> _Requirement_
Among the entries below, extract exactly the lines that run from the one with "GRAVITY_OBs Documentation Website" through the one with "for interactive features", both ends included.

> _Entries shown_
▼

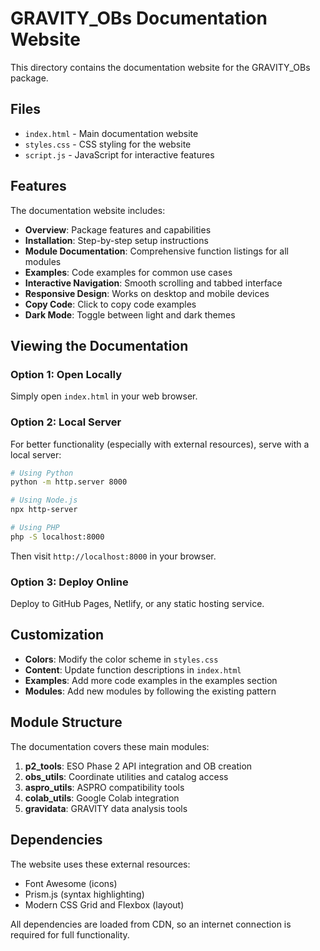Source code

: # GRAVITY_OBs Documentation Website

This directory contains the documentation website for the GRAVITY_OBs package.

## Files

- `index.html` - Main documentation website
- `styles.css` - CSS styling for the website  
- `script.js` - JavaScript for interactive features

## Features

The documentation website includes:

- **Overview**: Package features and capabilities
- **Installation**: Step-by-step setup instructions
- **Module Documentation**: Comprehensive function listings for all modules
- **Examples**: Code examples for common use cases
- **Interactive Navigation**: Smooth scrolling and tabbed interface
- **Responsive Design**: Works on desktop and mobile devices
- **Copy Code**: Click to copy code examples
- **Dark Mode**: Toggle between light and dark themes

## Viewing the Documentation

### Option 1: Open Locally
Simply open `index.html` in your web browser.

### Option 2: Local Server
For better functionality (especially with external resources), serve with a local server:

```bash
# Using Python
python -m http.server 8000

# Using Node.js
npx http-server

# Using PHP
php -S localhost:8000
```

Then visit `http://localhost:8000` in your browser.

### Option 3: Deploy Online
Deploy to GitHub Pages, Netlify, or any static hosting service.

## Customization

- **Colors**: Modify the color scheme in `styles.css`
- **Content**: Update function descriptions in `index.html`
- **Examples**: Add more code examples in the examples section
- **Modules**: Add new modules by following the existing pattern

## Module Structure

The documentation covers these main modules:

1. **p2_tools**: ESO Phase 2 API integration and OB creation
2. **obs_utils**: Coordinate utilities and catalog access
3. **aspro_utils**: ASPRO compatibility tools
4. **colab_utils**: Google Colab integration
5. **gravidata**: GRAVITY data analysis tools

## Dependencies

The website uses these external resources:
- Font Awesome (icons)
- Prism.js (syntax highlighting)
- Modern CSS Grid and Flexbox (layout)

All dependencies are loaded from CDN, so an internet connection is required for full functionality.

▲

> _Answer below_
: # GRAVITY_OBs Documentation Website

This directory contains the documentation website for the GRAVITY_OBs package.

## Files

- `index.html` - Main documentation website
- `styles.css` - CSS styling for the website  
- `script.js` - JavaScript for interactive features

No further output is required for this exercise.